Percentual de crianças que vivem abaixo da pobreza salta para 46,2%, maior nível da série
Redução do valor do Auxílio Emergencial em 2021 é um dos motivos para maior número de pobres. Na população em geral, 29,4% ganham menos de US$ 5,5 por dia
O percentual de crianças menores de 14 anos que estão abaixo da linha de pobreza chegou a 46,2% no Brasil no ano passado, o maior percentual da série, iniciada em 2012. São 20,3 milhões de meninos e meninas que vivem sem rendimento suficiente para ter condições mínimas de bem-estar, segundo dados da Síntese de Indicadores Sociais do IBGE divulgados nesta sexta-feira (2).
A proporção é muito maior que na população em geral, em que 29,4% estão na mesma situação. Ou 62,5 milhões de brasileiros.
Os critérios considerados para linha de pobreza são os do Banco Mundial, isto é, renda nominal per capita menor que US$ 5,50 por dia ou R$ 486 por mês.
Ao todo, 17,8 milhões de brasileiros estão na extrema pobreza, com ganho per capita inferior a US$ 1,90 diário, ou R$ 168 mensais. São 8,4% da população nesta situação.
De novo, as crianças são as mais afetadas: 13,4% delas são extremamente pobres.
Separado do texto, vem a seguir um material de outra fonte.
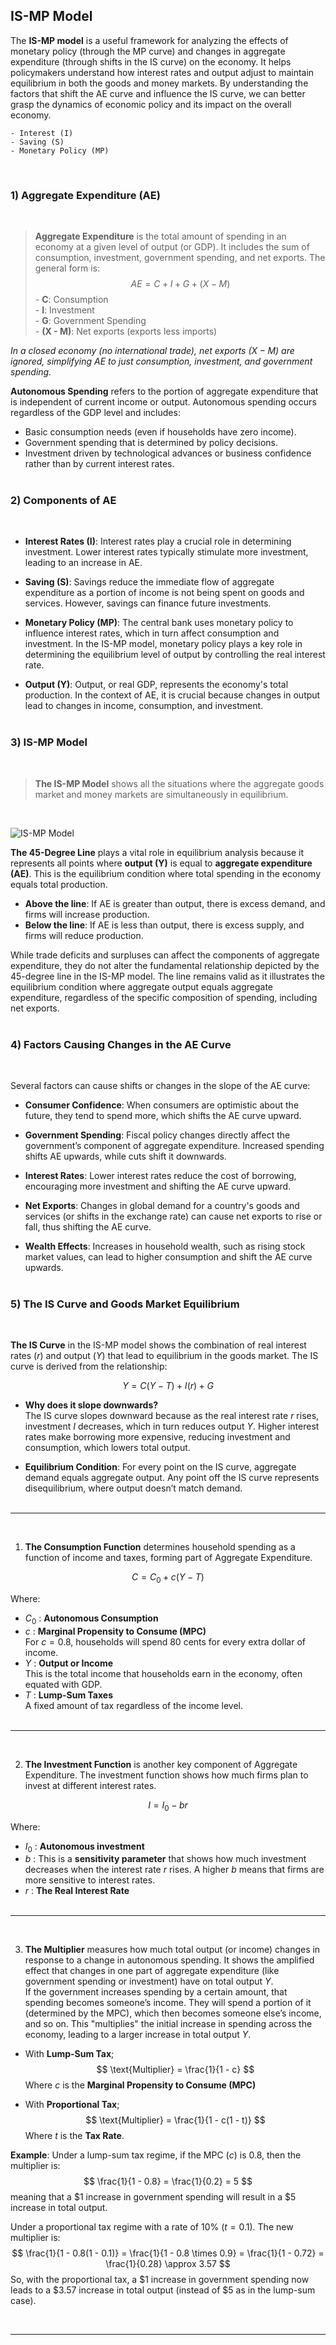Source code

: ## IS-MP Model

The **IS-MP model** is a useful framework for analyzing the effects of monetary policy (through the MP curve) and changes in aggregate expenditure (through shifts in the IS curve) on the economy. It helps policymakers understand how interest rates and output adjust to maintain equilibrium in both the goods and money markets. By understanding the factors that shift the AE curve and influence the IS curve, we can better grasp the dynamics of economic policy and its impact on the overall economy. 

    - Interest (I)
    - Saving (S)
    - Monetary Policy (MP)
<br>

### 1) **Aggregate Expenditure (AE)**
<br>

>  $\textbf{Aggregate Expenditure}$ is the total amount of spending in an economy at a given level of output (or GDP). It includes the sum of consumption, investment, government spending, and net exports. The general form is:
<br> $$ AE = C + I + G + (X - M) $$
    - **C**: Consumption <br>
    - **I**: Investment <br>
    - **G**: Government Spending <br>
    - **(X - M)**: Net exports (exports less imports) <br>



*In a closed economy (no international trade), net exports $(X - M)$ are ignored, simplifying AE to just consumption, investment, and government spending.*

$\textbf{Autonomous Spending}$ refers to the portion of aggregate expenditure that is independent of current income or output. Autonomous spending occurs regardless of the GDP level and includes:
- Basic consumption needs (even if households have zero income).
- Government spending that is determined by policy decisions.
- Investment driven by technological advances or business confidence rather than by current interest rates.
<br><br>

### 2) **Components of AE**
<br>

- **Interest Rates (I)**: Interest rates play a crucial role in determining investment. Lower interest rates typically stimulate more investment, leading to an increase in AE.
  
- **Saving (S)**: Savings reduce the immediate flow of aggregate expenditure as a portion of income is not being spent on goods and services. However, savings can finance future investments.

- **Monetary Policy (MP)**: The central bank uses monetary policy to influence interest rates, which in turn affect consumption and investment. In the IS-MP model, monetary policy plays a key role in determining the equilibrium level of output by controlling the real interest rate.

- **Output (Y)**: Output, or real GDP, represents the economy's total production. In the context of AE, it is crucial because changes in output lead to changes in income, consumption, and investment.
<br><br>

### 3) **IS-MP Model**
<br>

> $\textbf{The IS-MP Model}$ shows all the situations where the aggregate goods market and money markets are simultaneously in equilibrium.

<br>

![IS-MP Model](<Figures\IS-MP Model.png>)
<br>

$\textbf{The 45-Degree Line}$ plays a vital role in equilibrium analysis because it represents all points where **output (Y)** is equal to **aggregate expenditure (AE)**. This is the equilibrium condition where total spending in the economy equals total production. 
- **Above the line**: If AE is greater than output, there is excess demand, and firms will increase production.
- **Below the line**: If AE is less than output, there is excess supply, and firms will reduce production.

While trade deficits and surpluses can affect the components of aggregate expenditure, they do not alter the fundamental relationship depicted by the 45-degree line in the IS-MP model. The line remains valid as it illustrates the equilibrium condition where aggregate output equals aggregate expenditure, regardless of the specific composition of spending, including net exports.
<br><br>

### 4) **Factors Causing Changes in the AE Curve**
<br>

Several factors can cause shifts or changes in the slope of the AE curve:

- **Consumer Confidence**: When consumers are optimistic about the future, they tend to spend more, which shifts the AE curve upward.
  
- **Government Spending**: Fiscal policy changes directly affect the government’s component of aggregate expenditure. Increased spending shifts AE upwards, while cuts shift it downwards.

- **Interest Rates**: Lower interest rates reduce the cost of borrowing, encouraging more investment and shifting the AE curve upward.

- **Net Exports**: Changes in global demand for a country's goods and services (or shifts in the exchange rate) can cause net exports to rise or fall, thus shifting the AE curve.

- **Wealth Effects**: Increases in household wealth, such as rising stock market values, can lead to higher consumption and shift the AE curve upwards.
<br><br>

### 5) **The IS Curve and Goods Market Equilibrium**
<br>

$\textbf{The IS Curve}$ in the IS-MP model shows the combination of real interest rates ($r$) and output ($Y$) that lead to equilibrium in the goods market. The IS curve is derived from the relationship:

$$
Y = C(Y - T) + I(r) + G
$$

- **Why does it slope downwards?**  
  The IS curve slopes downward because as the real interest rate $r$ rises, investment $I$ decreases, which in turn reduces output $Y$. Higher interest rates make borrowing more expensive, reducing investment and consumption, which lowers total output.

- **Equilibrium Condition**: For every point on the IS curve, aggregate demand equals aggregate output. Any point off the IS curve represents disequilibrium, where output doesn’t match demand.
<br><br>

---

<br>

1) $\textbf{The Consumption Function}$ determines household spending as a function of income and taxes, forming part of Aggregate Expenditure.

$$
C = C_0 + c(Y - T)
$$

Where:
- $C_0$ : **Autonomous Consumption**
- $c$ : **Marginal Propensity to Consume (MPC)** <br> For $c = 0.8$, households will spend 80 cents for every extra dollar of income.
- $Y$ : **Output or Income** <br> This is the total income that households earn in the economy, often equated with GDP.
- $T$ : **Lump-Sum Taxes** <br> A fixed amount of tax regardless of the income level.
<br><br>

---

<br>

2) $\textbf{The Investment Function}$ is another key component of Aggregate Expenditure. The investment function shows how much firms plan to invest at different interest rates.

$$
I = I_0 - br
$$

Where:
- $I_0$ : **Autonomous investment**
- $b$ : This is a **sensitivity parameter** that shows how much investment decreases when the interest rate $r$ rises. A higher $b$ means that firms are more sensitive to interest rates.
- $r$ : **The Real Interest Rate**
<br><br>

---

<br>

3) $\textbf{The Multiplier}$ measures how much total output (or income) changes in response to a change in autonomous spending. It shows the amplified effect that changes in one part of aggregate expenditure (like government spending or investment) have on total output $Y$. <br>
If the government increases spending by a certain amount, that spending becomes someone’s income. They will spend a portion of it (determined by the MPC), which then becomes someone else’s income, and so on. This "multiplies" the initial increase in spending across the economy, leading to a larger increase in total output $Y$.

- With **Lump-Sum Tax**; $$ \text{Multiplier} = \frac{1}{1 - c} $$ Where $c$ is the **Marginal Propensity to Consume (MPC)**


- With **Proportional Tax**; $$ \text{Multiplier} = \frac{1}{1 - c(1 - t)} $$ Where $t$ is the **Tax Rate**.

**Example**: Under a lump-sum tax regime, if the MPC ($c$) is 0.8, then the multiplier is:
$$
\frac{1}{1 - 0.8} = \frac{1}{0.2} = 5
$$
meaning that a $1 increase in government spending will result in a $5 increase in total output.

Under a proportional tax regime with a rate of 10% ($t = 0.1$). The new multiplier is:
$$
\frac{1}{1 - 0.8(1 - 0.1)} = \frac{1}{1 - 0.8 \times 0.9} = \frac{1}{1 - 0.72} = \frac{1}{0.28} \approx 3.57
$$
So, with the proportional tax, a $1 increase in government spending now leads to a $3.57 increase in total output (instead of $5 as in the lump-sum case).

<br>

---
"A redução dos valores e abrangência e o aumento dos critérios para concessão do Auxílio Emergencial, em 2021, provavelmente tiveram impactos sobre o aumento da extrema pobreza e da pobreza neste último ano", diz o IBGE.
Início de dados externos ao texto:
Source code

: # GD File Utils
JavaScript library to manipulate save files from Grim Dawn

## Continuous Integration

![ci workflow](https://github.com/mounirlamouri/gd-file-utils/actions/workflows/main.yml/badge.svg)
Na ocupação de Vila Canaã, em São Cristóvão, na Zona Norte do Rio, os número do IBGE ganham contorno de realidade. Entre as 135 famílias que lá vivem está a de Daniele Rodrigues, de 39 anos. Ela vive com os cinco filhos em um cômodo pequeno e dividido apenas por um guarda-roupas, usado para separar o espaço onde está a cama de casal, em que todos dormem, e a sala.
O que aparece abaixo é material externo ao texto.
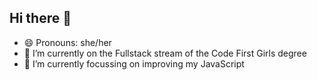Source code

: ## Hi there 👋

- 😄 Pronouns: she/her
- 🔭 I’m currently on the Fullstack stream of the Code First Girls degree 
- 🌱 I’m currently focussing on improving my JavaScript

<!--
**catconqs/catconqs** is a ✨ _special_ ✨ repository because its `README.md` (this file) appears on your GitHub profile.

Here are some ideas to get you started:


- 👯 I’m looking to collaborate on ...
- 🤔 I’m looking for help with ...
- 💬 Ask me about ...
- 📫 How to reach me: ...

- ⚡ Fun fact: ...
-->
Em 2020, no auge da pandemia, ela sofreu um AVC e ficou com o lado esquerdo do corpo paralisado, motivo pelo qual, afirmou, não consegue trabalhar. Agora, depende do Auxílio Brasil, de R$ 600, para sustentar o lar.
"Tenho cinco filhos. Eles têm 3, 7, 9, 12 e 19 anos. Já faz cinco anos que a gente mora nessa ocupação. Antes, morávamos em outra, mas fomos despejados." disse Daniele. "Hoje, com R$ 600, você compra um arroz, feijão ou uma mistura. Então, passamos dificuldades."
"Falta até um leite, um pão"
Irmã mais velha de Daniele, Silvana Rodrigues, de 45, também mora na Vila Canaã. Ela tem dez filhos, mas vive com quatro deles e o marido, que perdeu a visão de um olho e, por isso, parou de trabalhar. Para complementar a renda, Silvana vende doces.
"Eu tentei colocar uma barraquinha de doces aqui para a gente poder sobreviver, mas tem dia que vende e outros que não. As doações também sumiram. Vinham pessoas de fora e, depois da pandemia, isso acabou. Acho que a dificuldade bateu na porta de todo mundo."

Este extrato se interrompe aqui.